By George Tibbits, AP
Thursday, November 5, 2009

Corps: Dam work lessens Seattle-area flood chance

SEATTLE — Hurried repairs at a badly weakened flood-control reservoir have greatly reduced but far from eliminated the risk of flooding this winter in the Green River Valley near Seattle, the U.S. Army Corps of Engineers said Thursday.

The region has been preparing for flooding ever since a torrential storm in January weakened an abutment to an important upstream dam that holds back the Green River. Residents and businesses have been piling up sandbags and the corps has been working around the clock on repairs to shore up the abutment. Most of the repairs were completed within the past week.

Col. Anthony Wright, the corps’ Seattle district commander, provided an update Thursday on the dam repairs. He said there was now a 1-in-25 chance that a storm would force the corps to release enough water from the dam’s reservoir to cause a flood downstream in the Green River Valley.
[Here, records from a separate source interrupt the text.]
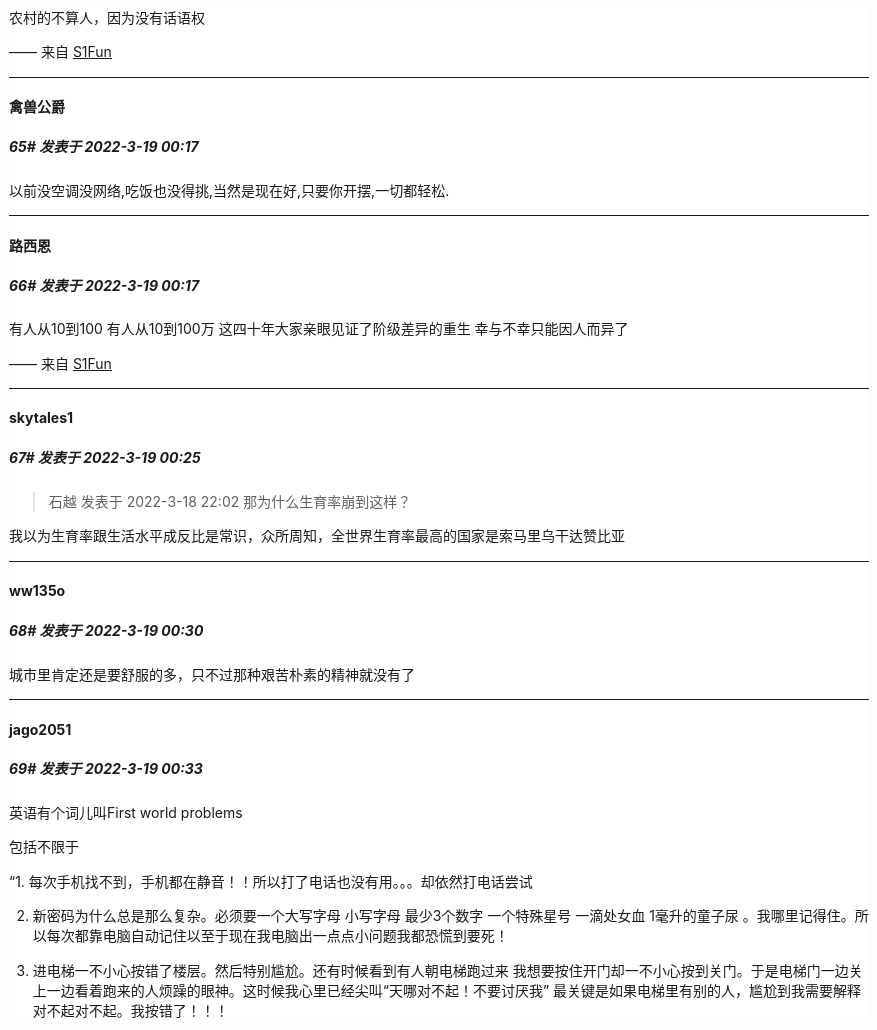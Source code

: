 农村的不算人，因为没有话语权

—— 来自 [S1Fun](https://s1fun.koalcat.com)

*****

####  禽兽公爵  
##### 65#       发表于 2022-3-19 00:17

以前没空调没网络,吃饭也没得挑,当然是现在好,只要你开摆,一切都轻松.

*****

####  路西恩  
##### 66#       发表于 2022-3-19 00:17

有人从10到100
有人从10到100万
这四十年大家亲眼见证了阶级差异的重生
幸与不幸只能因人而异了

—— 来自 [S1Fun](https://s1fun.koalcat.com)



*****

####  skytales1  
##### 67#       发表于 2022-3-19 00:25

<blockquote>石越 发表于 2022-3-18 22:02
那为什么生育率崩到这样？</blockquote>
我以为生育率跟生活水平成反比是常识，众所周知，全世界生育率最高的国家是索马里乌干达赞比亚

*****

####  ww135o  
##### 68#       发表于 2022-3-19 00:30

城市里肯定还是要舒服的多，只不过那种艰苦朴素的精神就没有了

*****

####  jago2051  
##### 69#       发表于 2022-3-19 00:33

英语有个词儿叫First world problems

包括不限于

“1. 每次手机找不到，手机都在静音！！所以打了电话也没有用。。。却依然打电话尝试

2. 新密码为什么总是那么复杂。必须要一个大写字母 小写字母 最少3个数字 一个特殊星号 一滴处女血 1毫升的童子尿 。我哪里记得住。所以每次都靠电脑自动记住以至于现在我电脑出一点点小问题我都恐慌到要死！

3. 进电梯一不小心按错了楼层。然后特别尴尬。还有时候看到有人朝电梯跑过来 我想要按住开门却一不小心按到关门。于是电梯门一边关上一边看着跑来的人烦躁的眼神。这时候我心里已经尖叫“天哪对不起！不要讨厌我” 最关键是如果电梯里有别的人，尴尬到我需要解释对不起对不起。我按错了！！！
The odds of widespread flooding in the valley improve to 1-in-32 when all the sandbagging and flood-protection efforts are factored in.

Previously, the Corps of Engineers said the chance of widespread flooding was 1-and-4. While that is “a substantial change in the risk for the people downstream,” the danger is still very high and the preparations in the valley were critical, Wright said.

“It was really bad before and it’s now just bad,” he said.

Residents, businesses and local governments in the long, flat valley have been working feverishly to fortify their property and the levees along the winding river against a potentially catastrophic flood during the winter rainy season. The corps has estimated that beyond the human cost, a flood could cause $4 billion in damage.

Wright said he could safely accept more water behind the dam than he was comfortable with before — about 50 percent full compared to the earlier restriction of about 30 percent. But flooding is still much more likely than when the dam can operate at capacity, when there’s about a 1-in-140 chance of flooding.

If there’s a repeat of the January rainstorm that dumped 15 inches on the area around the dam in 12 hours, “I cannot handle that flood and that would result in widespread flooding downstream,” he said.

In recent weeks, some 40 miles of levees have been raised with sandbags, evacuation routes and emergency warning systems have been set up, and residents have been urged to buy flood insurance and assemble “go kits” — documents, medicine and other valuables they’ll need if forced to flee on short notice.

The valley is an important center of commerce, including Boeing Co. facilities and a Starbucks roasting plant. Boeing workers put an up 8-foot-high floodwall to protect their sprawling Space Center in Kent.

The abutment to the corps’ dam on the upper reaches of the Green River was found to be seriously weakened after the record January rains. To reduce the danger the abutment might fail, the corps immediately lowered the water in the reservoir and within months began the $8.9 million project to inject grout into the abutment, a massive pile of rock and dirt left by a 10,000-year-old landslide.

Eventually, the corps plans to build a concrete wall as a permanent fix, but the valley still faces several winters of flood danger before that can be completed.

“The Corps of Engineers tells us to be prepared for inches to feet,” says Capt. Kyle Ohashi of the fire department in Kent. “All we can do is assume the worst, prepare for it and hope it never gets to that point.”